The evolution of drug resistance is a major limiting factor to the efficacy of targeted therapies in cancer treatment. Therefore, Leighow et al. developed an alternative approach to control the fate of this tumour evolution and in doing so, ‘forward engineer’ a therapeutic intervention.

The authors began by testing their strategy using a mathematical model in which multiple parameters were input to determine the criteria necessary for the system to succeed. Next, the authors designed the interchangeable switch modules. For switch 1, the kinase domain of a drug target, in this case EGFR harbouring a mutation conferring resistance to the EGFR inhibitor osimertinib, was fused to a synthetic dimerization domain (FKBP12 F36V) to mimic oncogenic signalling. This fusion protein (S1vEGFRosi) is then activated by adding a small molecule dimerizer. For switch 2, an enzyme, in this case cytosine deaminase (S2vCyD), a so-called suicide gene, which converts a prodrug into a cytotoxic compound (5-fluorouracil), was used.

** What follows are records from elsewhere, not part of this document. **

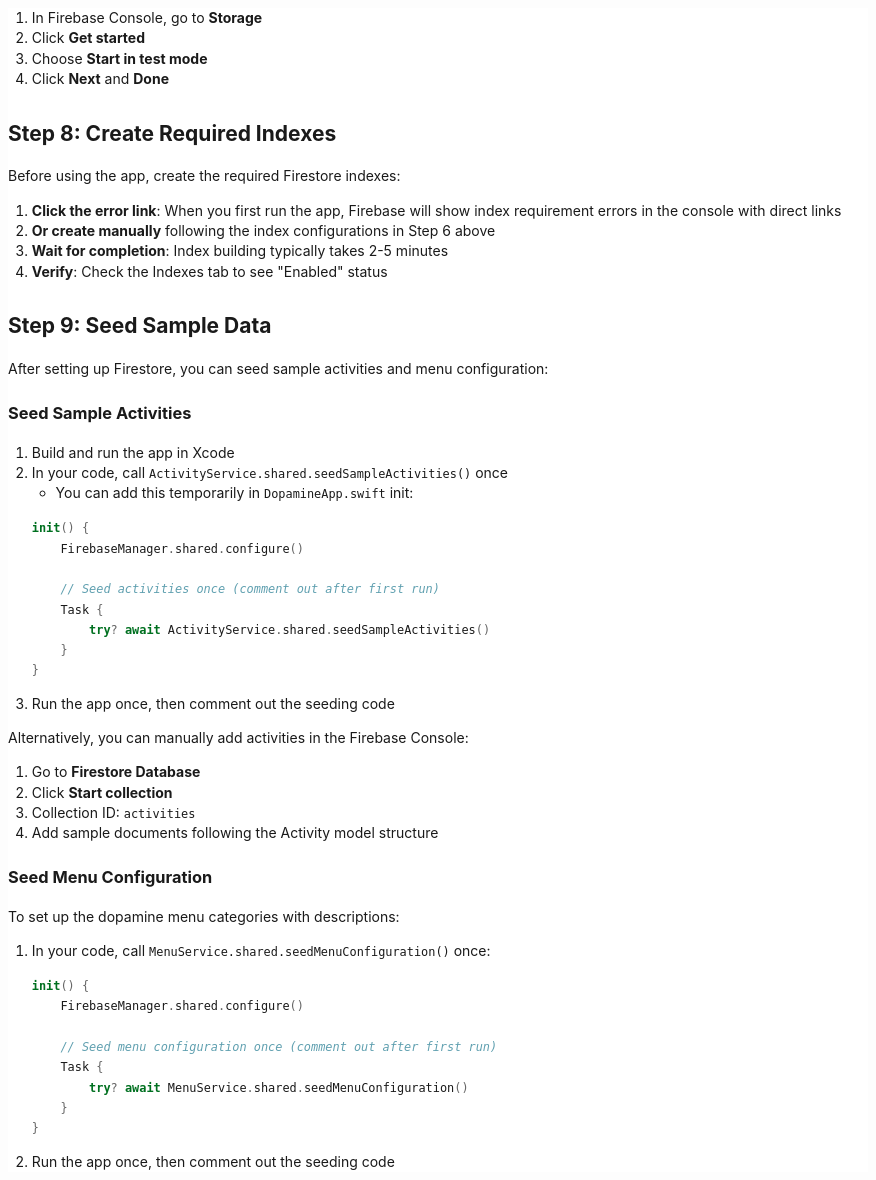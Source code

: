 1. In Firebase Console, go to **Storage**
2. Click **Get started**
3. Choose **Start in test mode**
4. Click **Next** and **Done**

## Step 8: Create Required Indexes

Before using the app, create the required Firestore indexes:

1. **Click the error link**: When you first run the app, Firebase will show index requirement errors in the console with direct links
2. **Or create manually** following the index configurations in Step 6 above
3. **Wait for completion**: Index building typically takes 2-5 minutes
4. **Verify**: Check the Indexes tab to see "Enabled" status

## Step 9: Seed Sample Data

After setting up Firestore, you can seed sample activities and menu configuration:

### Seed Sample Activities

1. Build and run the app in Xcode
2. In your code, call `ActivityService.shared.seedSampleActivities()` once
   - You can add this temporarily in `DopamineApp.swift` init:
   ```swift
   init() {
       FirebaseManager.shared.configure()

       // Seed activities once (comment out after first run)
       Task {
           try? await ActivityService.shared.seedSampleActivities()
       }
   }
   ```
3. Run the app once, then comment out the seeding code

Alternatively, you can manually add activities in the Firebase Console:

1. Go to **Firestore Database**
2. Click **Start collection**
3. Collection ID: `activities`
4. Add sample documents following the Activity model structure

### Seed Menu Configuration

To set up the dopamine menu categories with descriptions:

1. In your code, call `MenuService.shared.seedMenuConfiguration()` once:
   ```swift
   init() {
       FirebaseManager.shared.configure()

       // Seed menu configuration once (comment out after first run)
       Task {
           try? await MenuService.shared.seedMenuConfiguration()
       }
   }
   ```
2. Run the app once, then comment out the seeding code
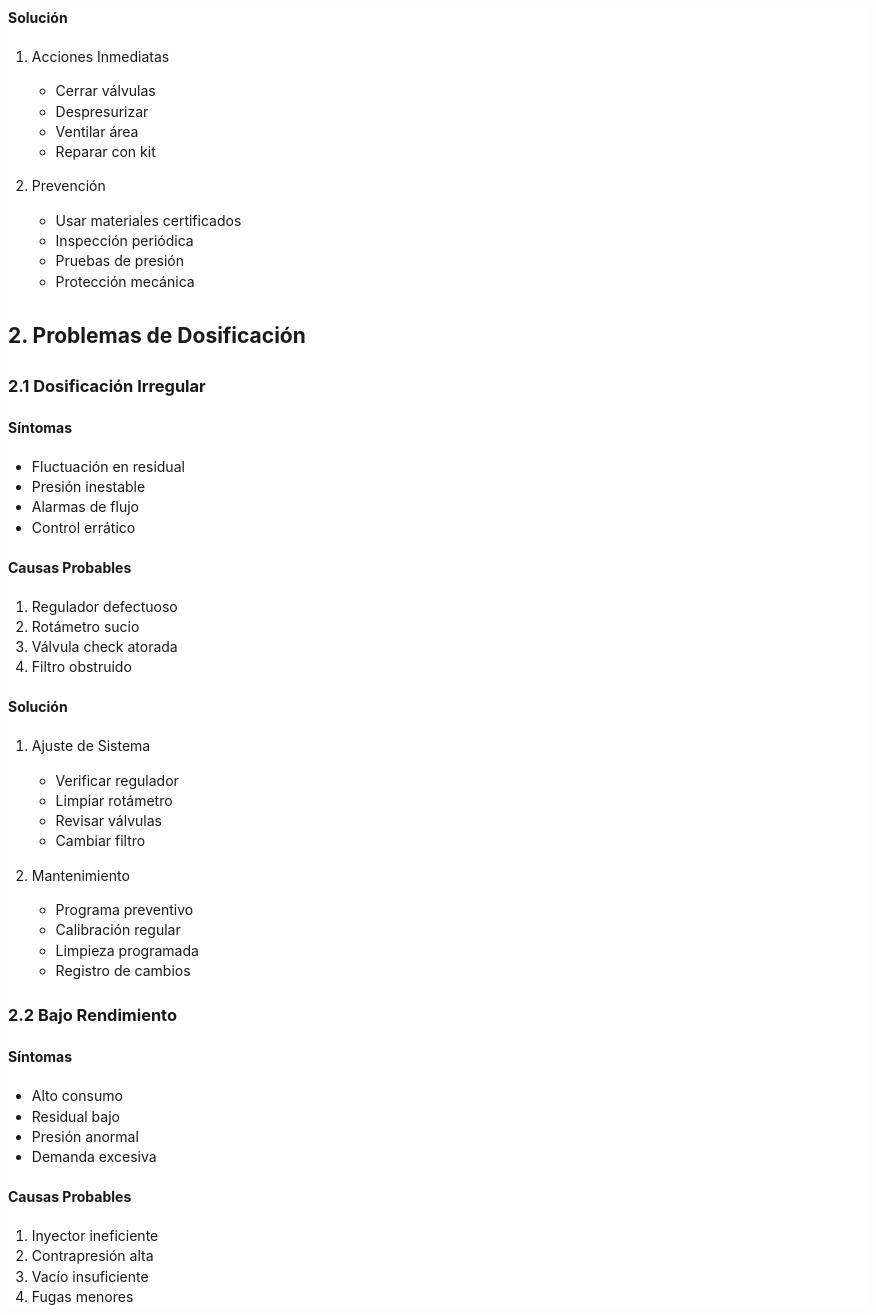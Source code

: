 #### Solución
1. Acciones Inmediatas
   - Cerrar válvulas
   - Despresurizar
   - Ventilar área
   - Reparar con kit

2. Prevención
   - Usar materiales certificados
   - Inspección periódica
   - Pruebas de presión
   - Protección mecánica

## 2. Problemas de Dosificación

### 2.1 Dosificación Irregular
#### Síntomas
- Fluctuación en residual
- Presión inestable
- Alarmas de flujo
- Control errático

#### Causas Probables
1. Regulador defectuoso
2. Rotámetro sucio
3. Válvula check atorada
4. Filtro obstruido

#### Solución
1. Ajuste de Sistema
   - Verificar regulador
   - Limpiar rotámetro
   - Revisar válvulas
   - Cambiar filtro

2. Mantenimiento
   - Programa preventivo
   - Calibración regular
   - Limpieza programada
   - Registro de cambios

### 2.2 Bajo Rendimiento
#### Síntomas
- Alto consumo
- Residual bajo
- Presión anormal
- Demanda excesiva

#### Causas Probables
1. Inyector ineficiente
2. Contrapresión alta
3. Vacío insuficiente
4. Fugas menores
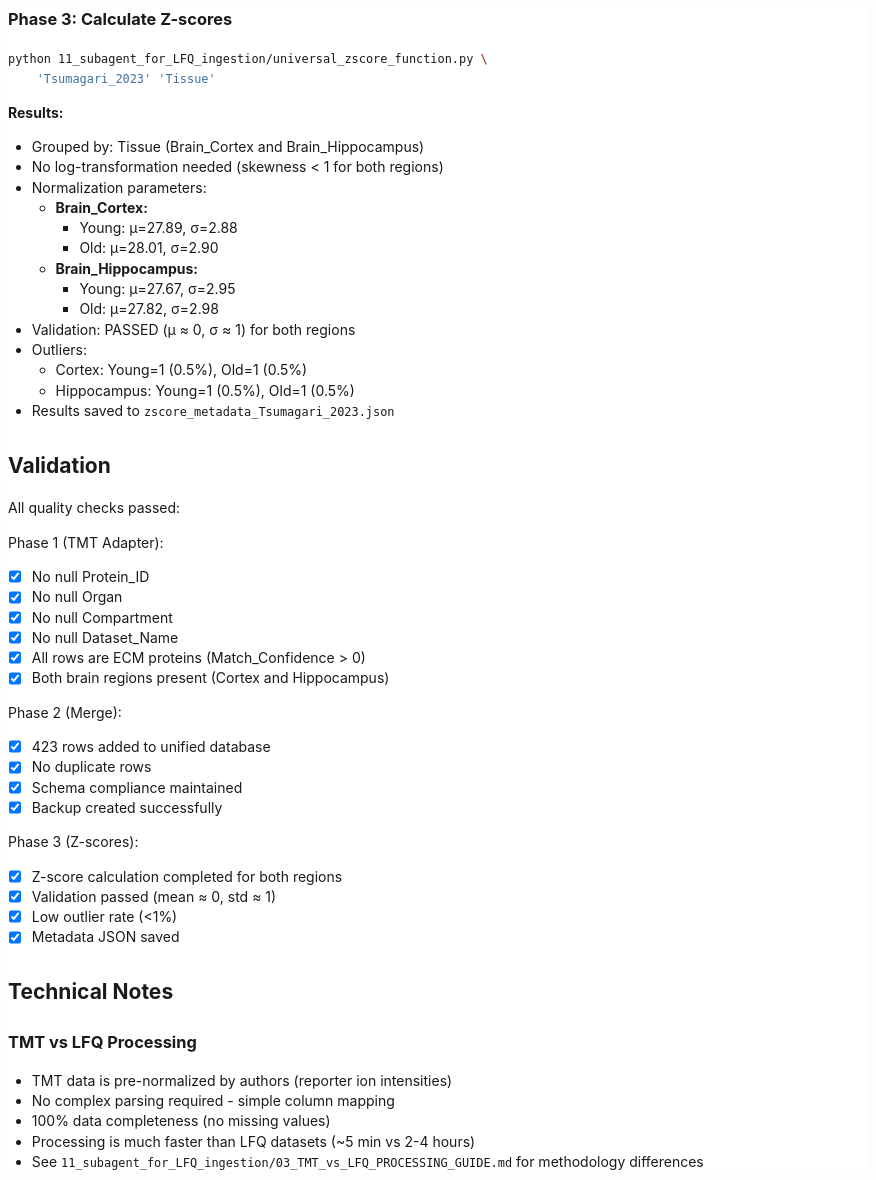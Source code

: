 ### Phase 3: Calculate Z-scores
```bash
python 11_subagent_for_LFQ_ingestion/universal_zscore_function.py \
    'Tsumagari_2023' 'Tissue'
```

**Results:**
- Grouped by: Tissue (Brain_Cortex and Brain_Hippocampus)
- No log-transformation needed (skewness < 1 for both regions)
- Normalization parameters:
  - **Brain_Cortex:**
    - Young: μ=27.89, σ=2.88
    - Old: μ=28.01, σ=2.90
  - **Brain_Hippocampus:**
    - Young: μ=27.67, σ=2.95
    - Old: μ=27.82, σ=2.98
- Validation: PASSED (μ ≈ 0, σ ≈ 1) for both regions
- Outliers:
  - Cortex: Young=1 (0.5%), Old=1 (0.5%)
  - Hippocampus: Young=1 (0.5%), Old=1 (0.5%)
- Results saved to `zscore_metadata_Tsumagari_2023.json`

## Validation

All quality checks passed:

Phase 1 (TMT Adapter):
- [x] No null Protein_ID
- [x] No null Organ
- [x] No null Compartment
- [x] No null Dataset_Name
- [x] All rows are ECM proteins (Match_Confidence > 0)
- [x] Both brain regions present (Cortex and Hippocampus)

Phase 2 (Merge):
- [x] 423 rows added to unified database
- [x] No duplicate rows
- [x] Schema compliance maintained
- [x] Backup created successfully

Phase 3 (Z-scores):
- [x] Z-score calculation completed for both regions
- [x] Validation passed (mean ≈ 0, std ≈ 1)
- [x] Low outlier rate (<1%)
- [x] Metadata JSON saved

## Technical Notes

### TMT vs LFQ Processing
- TMT data is pre-normalized by authors (reporter ion intensities)
- No complex parsing required - simple column mapping
- 100% data completeness (no missing values)
- Processing is much faster than LFQ datasets (~5 min vs 2-4 hours)
- See `11_subagent_for_LFQ_ingestion/03_TMT_vs_LFQ_PROCESSING_GUIDE.md` for methodology differences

Both switches were then cloned into a single construct (S1vEGFRosi–S2vCyD) and transduced into EGFR+ non-small-cell lung cancer PC9 cells. In the presence of dimerizer, these engineered cells were resistant to the EGFR inhibitor osimertinib and were able to grow out in vitro. Subsequent treatment of these expanded engineered cells with both osimertinib and the prodrug 5-fluorocytosine led to their elimination.